● **EXERCISE REQUIREMENTS**
An exact retyping of all lines below is the answer; pictures do not belong in it.

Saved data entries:
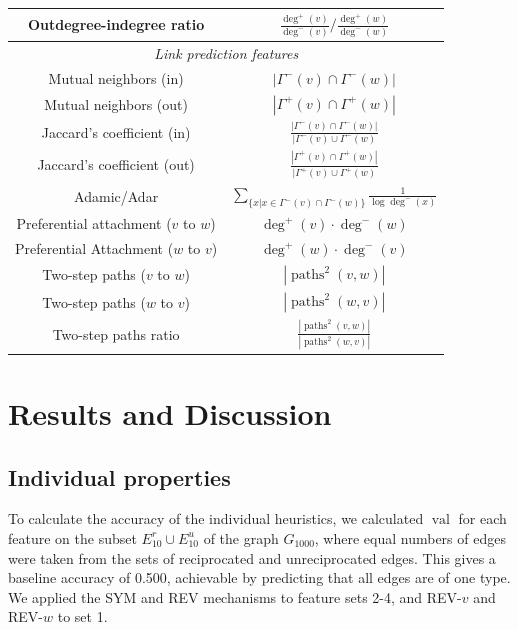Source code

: \documentclass[conference]{IEEEtran}
\begin{document}
\begin{table}[!t]
\begin{tabular}{|c||c|}
\hline
Outdegree-indegree ratio & $\frac{\deg^+(v)}{\deg^-(v)} / \frac{\deg^+(w)}{\deg^-(w)} $ \\
\hline
\multicolumn{2}{|c|}{\emph{Link prediction features}} \\
\hline
Mutual neighbors (in) & $|\Gamma^-(v) \cap \Gamma^-(w)|$ \\
Mutual neighbors (out) & $|\Gamma^+(v) \cap \Gamma^+(w)|$ \\
\hline
Jaccard's coefficient (in) & $\frac{|\Gamma^-(v) \cap \Gamma^-(w)|}{|\Gamma^-(v) \cup \Gamma^-(w)}$ \\
Jaccard's coefficient (out) & $\frac{|\Gamma^+(v) \cap \Gamma^+(w)|}{|\Gamma^+(v) \cup \Gamma^+(w)}$ \\
\hline
Adamic/Adar & $\sum_{\{x|x \in \Gamma^-(v) \cap \Gamma^-(w)\}} \frac{1}{\log{\deg^-(x)}}$ \\
\hline
Preferential attachment ($v$ to $w$) & $\deg^+(v)\cdot \deg^-(w)$ \\
Preferential Attachment ($w$ to $v$) & $\deg^+(w)\cdot \deg^-(v)$ \\
\hline
Two-step paths ($v$ to $w$) & $ |\operatorname{paths}^2(v,w)|$ \\
Two-step paths ($w$ to $v$) & $ |\operatorname{paths}^2(w,v)|$ \\
\hline
Two-step paths ratio & $\frac{|\operatorname{paths}^2(v,w)|}{|\operatorname{paths}^2(w,v)|}$ \\
\hline
\end{tabular}
\end{table}

\section{Results and Discussion}

\subsection{Individual properties}
To calculate the accuracy of the individual heuristics, we calculated $\operatorname{val}$ for each feature on the subset $E_{10}^r \cup E_{10}^u$ of the graph $G_{1000}$, where equal numbers of edges were taken from the sets of reciprocated and unreciprocated edges. 
This gives a baseline accuracy of 0.500, achievable by predicting that all edges are of one type. 
We applied the SYM and REV mechanisms to feature sets 2-4, and REV-$v$ and REV-$w$ to set 1.
\end{document}
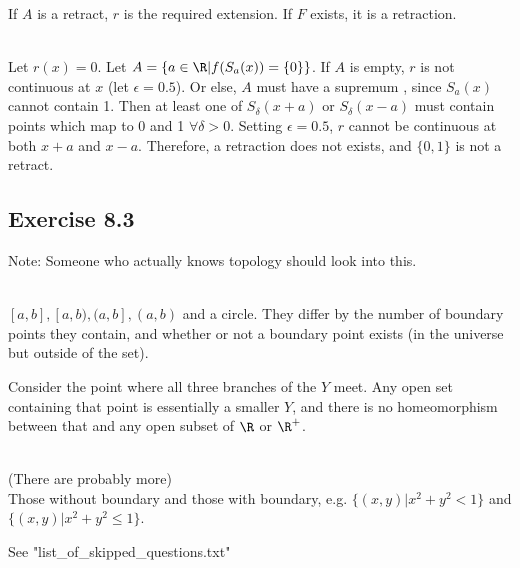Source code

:\begin{solution}
 If $A$ is a retract, $r$ is the required extension. If $F$ exists, it is a retraction.
\end{solution}


\begin{solution}
 \\Let $r(x) = 0$. Let $A = \{a \in \R|f(S_a(x)) = \{0\}\}$. If $A$ is empty, $r$ is not continuous at $x$ (let $\epsilon = 0.5$). Or else, $A$ must have a supremum , since $S_a(x)$ cannot contain 1. Then at least one of $S_\delta(x+a)$ or $S_\delta(x-a)$ must contain points which map to 0 and 1 $\forall \delta > 0$. Setting $\epsilon = 0.5$, $r$ cannot be continuous at both $x+a$ and $x-a$. Therefore, a retraction does not exists, and $\{0,1\}$ is not a retract.
\end{solution}

\subsection{Exercise 8.3}
\setcounter{question}{0}

Note: Someone who actually knows topology should look into this.


\begin{solution}
 \\$[a,b], [a,b), (a,b], (a,b)$ and a circle. They differ by the number of boundary points they contain, and whether or not a boundary point exists (in the universe but outside of the set).
\end{solution}


\begin{solution}
 Consider the point where all three branches of the $Y$ meet. Any open set containing that point is essentially a smaller $Y$, and there is no homeomorphism between that and any open subset of $\R$ or $\R^+$.
\end{solution}


\begin{solution}
 \\(There are probably more) \\
 Those without boundary and those with boundary, e.g. $\{(x,y)|x^2 + y^2 < 1\}$ and $\{(x,y)|x^2 + y^2 \leq 1\}$.
\end{solution}


\begin{solution}
See "list\_of\_skipped\_questions.txt"
\end{solution}
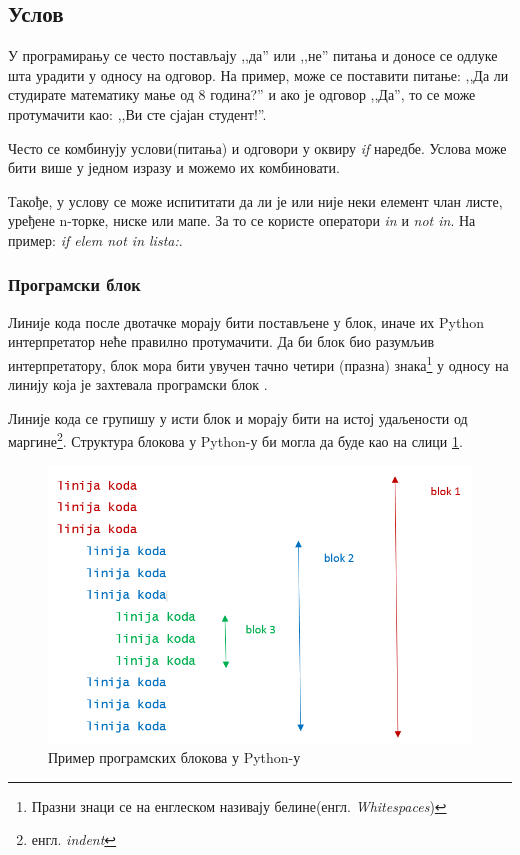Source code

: \subsection{Услов}

У програмирању се често постављају ,,да'' или ,,не'' питања и доносе се одлуке шта урадити у односу на одговор. На пример, може се поставити питање: ,,Да ли студирате математику мање од 8 година?'' и ако је одговор ,,Да'', то се може протумачити као: ,,Ви сте сјајан студент!''.

Често се комбинују услови(питања) и одговори у оквиру \emph{if} наредбе. Услова може бити више у једном изразу и можемо их комбиновати.

Такође, у услову се може испититати да ли је или није неки елемент члан листе, уређене n-торке, ниске или мапе.  За то се користе оператори \emph{in} и \emph{not in}. На пример: \emph{if elem not in lista:}.

\subsubsection{Програмски блок}

Линије кода после двотачке морају бити постављене у блок, иначе их Python интерпретатор неће правилно протумачити. Да би блок био разумљив интерпретатору, блок мора бити увучен тачно четири (празна) знака\footnote{Празни знаци се на енглеском називају белине(енгл. \emph{Whitespaces})}  у односу на линију која је захтевала програмски блок \cite{PEP}.

Линије кода се групишу у исти блок и морају бити на истој удаљености од маргине\footnote{енгл. \emph{indent}}. Структура блокова у Python-у би могла да буде као на слици \ref{slike:whitespace}.

\begin{figure}[here]
\centering
\includegraphics[scale=0.5]{whitespace.png}
\caption{Пример програмских блокова у Python-у}
\label{slike:whitespace}
\end{figure}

● **SOLUTION TO THIS EXERCISE**
Source code

: \documentclass[conference]{IEEEtran}
\begin{document}
\begin{table}[!t]
\begin{tabular}{|c||c|}
\hline
Outdegree-indegree ratio & $\frac{\deg^+(v)}{\deg^-(v)} / \frac{\deg^+(w)}{\deg^-(w)} $ \\
\hline
\multicolumn{2}{|c|}{\emph{Link prediction features}} \\
\hline
Mutual neighbors (in) & $|\Gamma^-(v) \cap \Gamma^-(w)|$ \\
Mutual neighbors (out) & $|\Gamma^+(v) \cap \Gamma^+(w)|$ \\
\hline
Jaccard's coefficient (in) & $\frac{|\Gamma^-(v) \cap \Gamma^-(w)|}{|\Gamma^-(v) \cup \Gamma^-(w)}$ \\
Jaccard's coefficient (out) & $\frac{|\Gamma^+(v) \cap \Gamma^+(w)|}{|\Gamma^+(v) \cup \Gamma^+(w)}$ \\
\hline
Adamic/Adar & $\sum_{\{x|x \in \Gamma^-(v) \cap \Gamma^-(w)\}} \frac{1}{\log{\deg^-(x)}}$ \\
\hline
Preferential attachment ($v$ to $w$) & $\deg^+(v)\cdot \deg^-(w)$ \\
Preferential Attachment ($w$ to $v$) & $\deg^+(w)\cdot \deg^-(v)$ \\
\hline
Two-step paths ($v$ to $w$) & $ |\operatorname{paths}^2(v,w)|$ \\
Two-step paths ($w$ to $v$) & $ |\operatorname{paths}^2(w,v)|$ \\
\hline
Two-step paths ratio & $\frac{|\operatorname{paths}^2(v,w)|}{|\operatorname{paths}^2(w,v)|}$ \\
\hline
\end{tabular}
\end{table}

\section{Results and Discussion}

\subsection{Individual properties}
To calculate the accuracy of the individual heuristics, we calculated $\operatorname{val}$ for each feature on the subset $E_{10}^r \cup E_{10}^u$ of the graph $G_{1000}$, where equal numbers of edges were taken from the sets of reciprocated and unreciprocated edges. 
This gives a baseline accuracy of 0.500, achievable by predicting that all edges are of one type. 
We applied the SYM and REV mechanisms to feature sets 2-4, and REV-$v$ and REV-$w$ to set 1.
\end{document}
Source code

:\begin{solution}
 If $A$ is a retract, $r$ is the required extension. If $F$ exists, it is a retraction.
\end{solution}


\begin{solution}
 \\Let $r(x) = 0$. Let $A = \{a \in \R|f(S_a(x)) = \{0\}\}$. If $A$ is empty, $r$ is not continuous at $x$ (let $\epsilon = 0.5$). Or else, $A$ must have a supremum , since $S_a(x)$ cannot contain 1. Then at least one of $S_\delta(x+a)$ or $S_\delta(x-a)$ must contain points which map to 0 and 1 $\forall \delta > 0$. Setting $\epsilon = 0.5$, $r$ cannot be continuous at both $x+a$ and $x-a$. Therefore, a retraction does not exists, and $\{0,1\}$ is not a retract.
\end{solution}

\subsection{Exercise 8.3}
\setcounter{question}{0}

Note: Someone who actually knows topology should look into this.


\begin{solution}
 \\$[a,b], [a,b), (a,b], (a,b)$ and a circle. They differ by the number of boundary points they contain, and whether or not a boundary point exists (in the universe but outside of the set).
\end{solution}


\begin{solution}
 Consider the point where all three branches of the $Y$ meet. Any open set containing that point is essentially a smaller $Y$, and there is no homeomorphism between that and any open subset of $\R$ or $\R^+$.
\end{solution}


\begin{solution}
 \\(There are probably more) \\
 Those without boundary and those with boundary, e.g. $\{(x,y)|x^2 + y^2 < 1\}$ and $\{(x,y)|x^2 + y^2 \leq 1\}$.
\end{solution}


\begin{solution}
See "list\_of\_skipped\_questions.txt"
\end{solution}
Source code

: \subsection{Услов}

У програмирању се често постављају ,,да'' или ,,не'' питања и доносе се одлуке шта урадити у односу на одговор. На пример, може се поставити питање: ,,Да ли студирате математику мање од 8 година?'' и ако је одговор ,,Да'', то се може протумачити као: ,,Ви сте сјајан студент!''.

Често се комбинују услови(питања) и одговори у оквиру \emph{if} наредбе. Услова може бити више у једном изразу и можемо их комбиновати.

Такође, у услову се може испититати да ли је или није неки елемент члан листе, уређене n-торке, ниске или мапе.  За то се користе оператори \emph{in} и \emph{not in}. На пример: \emph{if elem not in lista:}.

\subsubsection{Програмски блок}

Линије кода после двотачке морају бити постављене у блок, иначе их Python интерпретатор неће правилно протумачити. Да би блок био разумљив интерпретатору, блок мора бити увучен тачно четири (празна) знака\footnote{Празни знаци се на енглеском називају белине(енгл. \emph{Whitespaces})}  у односу на линију која је захтевала програмски блок \cite{PEP}.

Линије кода се групишу у исти блок и морају бити на истој удаљености од маргине\footnote{енгл. \emph{indent}}. Структура блокова у Python-у би могла да буде као на слици \ref{slike:whitespace}.

\begin{figure}[here]
\centering
\includegraphics[scale=0.5]{whitespace.png}
\caption{Пример програмских блокова у Python-у}
\label{slike:whitespace}
\end{figure}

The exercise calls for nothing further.